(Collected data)
- - -

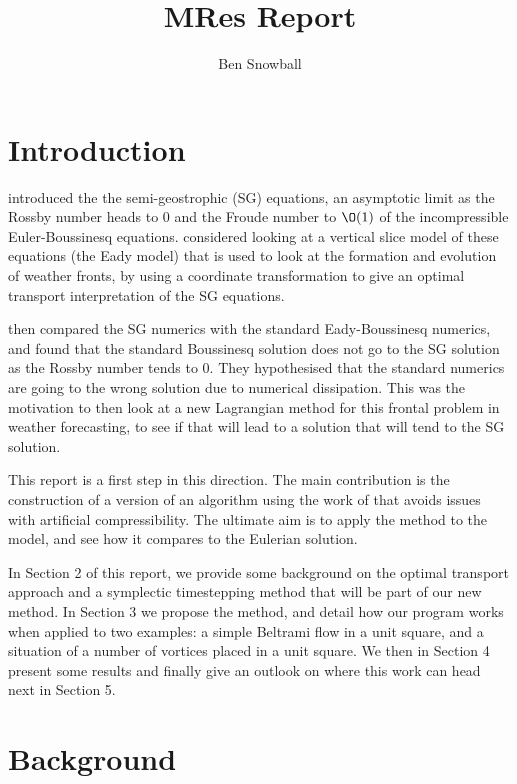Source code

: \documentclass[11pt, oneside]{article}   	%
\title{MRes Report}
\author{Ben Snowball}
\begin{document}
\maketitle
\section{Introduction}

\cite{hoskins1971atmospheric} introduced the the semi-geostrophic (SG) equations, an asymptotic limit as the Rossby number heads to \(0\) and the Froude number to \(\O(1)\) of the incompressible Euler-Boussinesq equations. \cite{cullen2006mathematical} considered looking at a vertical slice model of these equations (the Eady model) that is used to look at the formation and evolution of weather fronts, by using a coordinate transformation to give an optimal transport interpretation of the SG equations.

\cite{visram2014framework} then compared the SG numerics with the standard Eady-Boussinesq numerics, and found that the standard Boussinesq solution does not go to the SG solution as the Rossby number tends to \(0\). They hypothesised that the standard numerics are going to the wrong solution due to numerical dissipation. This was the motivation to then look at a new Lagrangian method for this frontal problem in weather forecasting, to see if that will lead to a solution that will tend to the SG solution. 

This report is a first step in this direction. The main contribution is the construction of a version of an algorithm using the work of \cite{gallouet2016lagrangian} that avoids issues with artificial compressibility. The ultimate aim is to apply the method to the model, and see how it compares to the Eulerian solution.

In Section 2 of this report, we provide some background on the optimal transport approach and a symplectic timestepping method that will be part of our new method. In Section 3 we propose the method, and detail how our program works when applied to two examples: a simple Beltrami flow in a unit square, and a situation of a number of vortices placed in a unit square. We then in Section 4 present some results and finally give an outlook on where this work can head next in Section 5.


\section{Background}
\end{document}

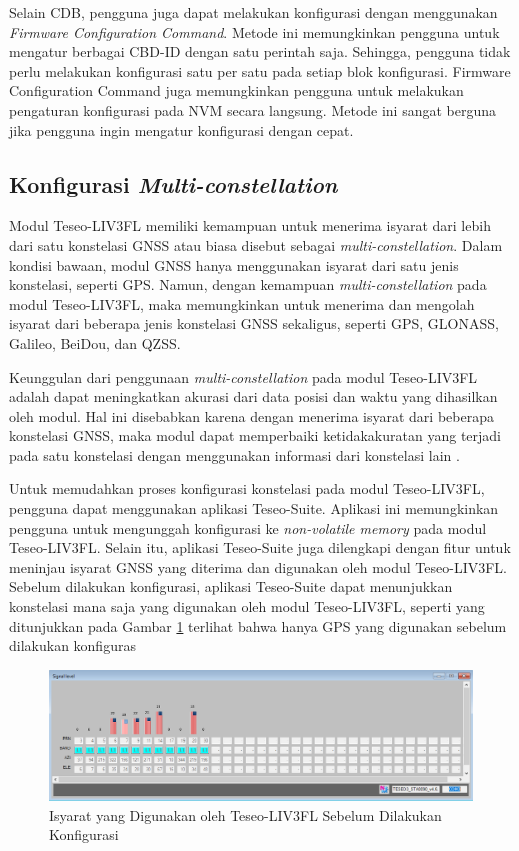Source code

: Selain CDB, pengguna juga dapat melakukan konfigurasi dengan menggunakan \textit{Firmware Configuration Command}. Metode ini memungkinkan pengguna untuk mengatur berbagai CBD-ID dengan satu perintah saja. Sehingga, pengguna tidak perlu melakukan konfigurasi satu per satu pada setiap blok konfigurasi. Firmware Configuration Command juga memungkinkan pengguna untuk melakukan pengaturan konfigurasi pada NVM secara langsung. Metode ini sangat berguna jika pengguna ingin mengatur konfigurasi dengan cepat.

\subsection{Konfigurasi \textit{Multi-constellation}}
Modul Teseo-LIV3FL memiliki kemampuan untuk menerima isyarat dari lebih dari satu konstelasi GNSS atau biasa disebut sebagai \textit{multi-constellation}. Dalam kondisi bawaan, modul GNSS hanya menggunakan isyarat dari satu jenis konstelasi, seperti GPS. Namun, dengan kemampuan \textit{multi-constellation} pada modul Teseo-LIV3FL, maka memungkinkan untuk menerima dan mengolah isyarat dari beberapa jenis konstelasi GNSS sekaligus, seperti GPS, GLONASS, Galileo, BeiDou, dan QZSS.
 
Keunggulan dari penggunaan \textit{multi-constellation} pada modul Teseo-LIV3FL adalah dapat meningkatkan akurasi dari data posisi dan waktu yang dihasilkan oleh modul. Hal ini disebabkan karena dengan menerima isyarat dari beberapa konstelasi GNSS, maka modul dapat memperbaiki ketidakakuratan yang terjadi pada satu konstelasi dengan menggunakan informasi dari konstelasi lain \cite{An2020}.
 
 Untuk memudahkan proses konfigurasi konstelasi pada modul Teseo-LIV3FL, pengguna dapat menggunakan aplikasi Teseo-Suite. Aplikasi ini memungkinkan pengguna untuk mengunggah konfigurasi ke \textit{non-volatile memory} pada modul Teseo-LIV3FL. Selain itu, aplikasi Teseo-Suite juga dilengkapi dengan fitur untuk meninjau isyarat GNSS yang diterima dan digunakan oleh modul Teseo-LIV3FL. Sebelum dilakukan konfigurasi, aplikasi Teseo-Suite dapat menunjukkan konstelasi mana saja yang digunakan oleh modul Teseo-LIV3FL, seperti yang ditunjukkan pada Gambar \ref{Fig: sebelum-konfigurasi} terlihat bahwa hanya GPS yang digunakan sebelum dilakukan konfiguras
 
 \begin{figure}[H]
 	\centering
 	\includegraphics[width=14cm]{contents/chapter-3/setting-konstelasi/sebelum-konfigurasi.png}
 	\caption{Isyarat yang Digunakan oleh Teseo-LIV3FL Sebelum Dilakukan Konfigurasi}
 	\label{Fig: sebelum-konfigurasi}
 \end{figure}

- - -

EXERCISE GOAL -
Write the records out again verbatim and omit the pictures they contain.

RESPONSE BOX -
Source code

: \documentclass[11pt, oneside]{article}   	%
\title{MRes Report}
\author{Ben Snowball}
\begin{document}
\maketitle
\section{Introduction}

\cite{hoskins1971atmospheric} introduced the the semi-geostrophic (SG) equations, an asymptotic limit as the Rossby number heads to \(0\) and the Froude number to \(\O(1)\) of the incompressible Euler-Boussinesq equations. \cite{cullen2006mathematical} considered looking at a vertical slice model of these equations (the Eady model) that is used to look at the formation and evolution of weather fronts, by using a coordinate transformation to give an optimal transport interpretation of the SG equations.

\cite{visram2014framework} then compared the SG numerics with the standard Eady-Boussinesq numerics, and found that the standard Boussinesq solution does not go to the SG solution as the Rossby number tends to \(0\). They hypothesised that the standard numerics are going to the wrong solution due to numerical dissipation. This was the motivation to then look at a new Lagrangian method for this frontal problem in weather forecasting, to see if that will lead to a solution that will tend to the SG solution. 

This report is a first step in this direction. The main contribution is the construction of a version of an algorithm using the work of \cite{gallouet2016lagrangian} that avoids issues with artificial compressibility. The ultimate aim is to apply the method to the model, and see how it compares to the Eulerian solution.

In Section 2 of this report, we provide some background on the optimal transport approach and a symplectic timestepping method that will be part of our new method. In Section 3 we propose the method, and detail how our program works when applied to two examples: a simple Beltrami flow in a unit square, and a situation of a number of vortices placed in a unit square. We then in Section 4 present some results and finally give an outlook on where this work can head next in Section 5.


\section{Background}
\end{document}

Source code

: Selain CDB, pengguna juga dapat melakukan konfigurasi dengan menggunakan \textit{Firmware Configuration Command}. Metode ini memungkinkan pengguna untuk mengatur berbagai CBD-ID dengan satu perintah saja. Sehingga, pengguna tidak perlu melakukan konfigurasi satu per satu pada setiap blok konfigurasi. Firmware Configuration Command juga memungkinkan pengguna untuk melakukan pengaturan konfigurasi pada NVM secara langsung. Metode ini sangat berguna jika pengguna ingin mengatur konfigurasi dengan cepat.

\subsection{Konfigurasi \textit{Multi-constellation}}
Modul Teseo-LIV3FL memiliki kemampuan untuk menerima isyarat dari lebih dari satu konstelasi GNSS atau biasa disebut sebagai \textit{multi-constellation}. Dalam kondisi bawaan, modul GNSS hanya menggunakan isyarat dari satu jenis konstelasi, seperti GPS. Namun, dengan kemampuan \textit{multi-constellation} pada modul Teseo-LIV3FL, maka memungkinkan untuk menerima dan mengolah isyarat dari beberapa jenis konstelasi GNSS sekaligus, seperti GPS, GLONASS, Galileo, BeiDou, dan QZSS.
 
Keunggulan dari penggunaan \textit{multi-constellation} pada modul Teseo-LIV3FL adalah dapat meningkatkan akurasi dari data posisi dan waktu yang dihasilkan oleh modul. Hal ini disebabkan karena dengan menerima isyarat dari beberapa konstelasi GNSS, maka modul dapat memperbaiki ketidakakuratan yang terjadi pada satu konstelasi dengan menggunakan informasi dari konstelasi lain \cite{An2020}.
 
 Untuk memudahkan proses konfigurasi konstelasi pada modul Teseo-LIV3FL, pengguna dapat menggunakan aplikasi Teseo-Suite. Aplikasi ini memungkinkan pengguna untuk mengunggah konfigurasi ke \textit{non-volatile memory} pada modul Teseo-LIV3FL. Selain itu, aplikasi Teseo-Suite juga dilengkapi dengan fitur untuk meninjau isyarat GNSS yang diterima dan digunakan oleh modul Teseo-LIV3FL. Sebelum dilakukan konfigurasi, aplikasi Teseo-Suite dapat menunjukkan konstelasi mana saja yang digunakan oleh modul Teseo-LIV3FL, seperti yang ditunjukkan pada Gambar \ref{Fig: sebelum-konfigurasi} terlihat bahwa hanya GPS yang digunakan sebelum dilakukan konfiguras
 
 \begin{figure}[H]
 	\centering
 	\includegraphics[width=14cm]{contents/chapter-3/setting-konstelasi/sebelum-konfigurasi.png}
 	\caption{Isyarat yang Digunakan oleh Teseo-LIV3FL Sebelum Dilakukan Konfigurasi}
 	\label{Fig: sebelum-konfigurasi}
 \end{figure}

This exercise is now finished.